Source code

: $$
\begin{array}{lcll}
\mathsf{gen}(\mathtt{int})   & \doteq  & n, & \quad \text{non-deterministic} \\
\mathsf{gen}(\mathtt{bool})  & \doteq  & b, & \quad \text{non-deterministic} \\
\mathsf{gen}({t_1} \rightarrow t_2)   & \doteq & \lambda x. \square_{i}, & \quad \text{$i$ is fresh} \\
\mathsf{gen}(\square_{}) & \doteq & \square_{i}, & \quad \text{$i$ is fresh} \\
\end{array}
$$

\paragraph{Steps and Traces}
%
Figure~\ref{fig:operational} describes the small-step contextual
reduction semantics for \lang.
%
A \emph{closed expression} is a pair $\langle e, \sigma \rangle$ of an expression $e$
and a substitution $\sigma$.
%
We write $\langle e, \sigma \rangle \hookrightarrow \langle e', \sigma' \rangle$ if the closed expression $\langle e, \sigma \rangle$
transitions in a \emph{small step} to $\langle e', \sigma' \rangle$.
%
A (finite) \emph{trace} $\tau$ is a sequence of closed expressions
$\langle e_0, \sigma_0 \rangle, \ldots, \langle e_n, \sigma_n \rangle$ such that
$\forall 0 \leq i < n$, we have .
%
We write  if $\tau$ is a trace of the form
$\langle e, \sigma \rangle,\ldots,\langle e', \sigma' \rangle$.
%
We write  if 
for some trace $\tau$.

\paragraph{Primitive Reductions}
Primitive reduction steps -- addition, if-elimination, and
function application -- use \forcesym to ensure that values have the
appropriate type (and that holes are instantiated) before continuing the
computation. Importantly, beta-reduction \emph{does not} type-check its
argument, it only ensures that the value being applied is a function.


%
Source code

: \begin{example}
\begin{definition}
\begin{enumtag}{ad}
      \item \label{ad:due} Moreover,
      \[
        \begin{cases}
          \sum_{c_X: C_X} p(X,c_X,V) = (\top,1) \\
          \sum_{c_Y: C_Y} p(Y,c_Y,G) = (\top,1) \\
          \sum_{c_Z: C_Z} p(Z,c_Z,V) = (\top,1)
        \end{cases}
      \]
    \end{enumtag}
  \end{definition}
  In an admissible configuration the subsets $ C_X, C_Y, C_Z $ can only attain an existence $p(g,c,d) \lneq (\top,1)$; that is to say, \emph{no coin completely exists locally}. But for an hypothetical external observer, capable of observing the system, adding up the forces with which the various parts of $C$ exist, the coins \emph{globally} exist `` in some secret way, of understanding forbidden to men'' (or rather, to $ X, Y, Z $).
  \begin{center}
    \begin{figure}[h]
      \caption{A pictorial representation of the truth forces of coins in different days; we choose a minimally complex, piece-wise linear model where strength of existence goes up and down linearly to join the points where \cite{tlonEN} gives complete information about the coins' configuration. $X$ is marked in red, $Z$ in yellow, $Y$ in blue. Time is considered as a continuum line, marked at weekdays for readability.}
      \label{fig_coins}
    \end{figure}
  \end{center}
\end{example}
━━━━━━━━━━━━━━━━
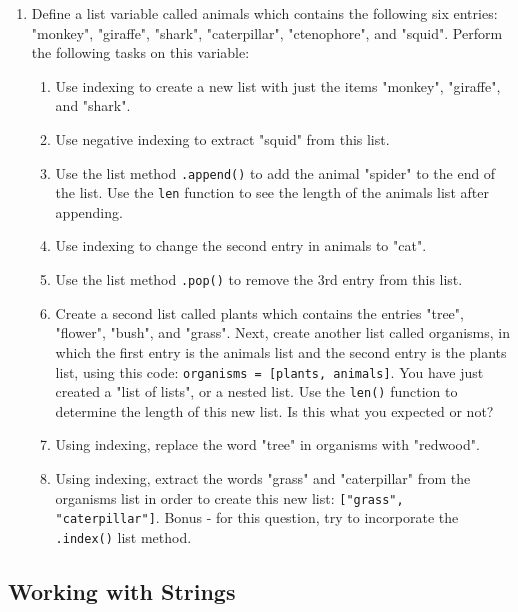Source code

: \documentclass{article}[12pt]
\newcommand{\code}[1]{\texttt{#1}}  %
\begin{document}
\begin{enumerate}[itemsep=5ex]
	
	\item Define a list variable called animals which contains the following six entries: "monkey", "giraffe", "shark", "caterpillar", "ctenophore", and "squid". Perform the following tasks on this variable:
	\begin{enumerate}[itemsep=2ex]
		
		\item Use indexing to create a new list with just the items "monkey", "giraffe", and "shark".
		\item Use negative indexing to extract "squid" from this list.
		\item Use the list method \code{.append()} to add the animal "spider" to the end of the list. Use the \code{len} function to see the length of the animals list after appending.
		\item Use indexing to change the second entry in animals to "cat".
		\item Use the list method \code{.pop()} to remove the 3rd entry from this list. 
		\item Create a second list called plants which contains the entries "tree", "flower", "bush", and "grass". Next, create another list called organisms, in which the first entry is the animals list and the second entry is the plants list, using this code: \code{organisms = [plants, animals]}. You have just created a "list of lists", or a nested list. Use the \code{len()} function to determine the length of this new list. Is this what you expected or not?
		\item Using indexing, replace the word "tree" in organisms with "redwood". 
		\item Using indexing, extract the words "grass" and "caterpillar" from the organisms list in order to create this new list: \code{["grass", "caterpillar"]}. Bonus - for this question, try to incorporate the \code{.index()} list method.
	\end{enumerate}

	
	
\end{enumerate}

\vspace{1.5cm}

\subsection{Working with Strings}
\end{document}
━━━━━━━━━━━━━━━━
* PROBLEM DETAILS: Find the string "squid" in the entries above and return each line that holds it.

* WRITTEN ANSWER:
	\item Define a list variable called animals which contains the following six entries: "monkey", "giraffe", "shark", "caterpillar", "ctenophore", and "squid". Perform the following tasks on this variable:
		\item Use negative indexing to extract "squid" from this list.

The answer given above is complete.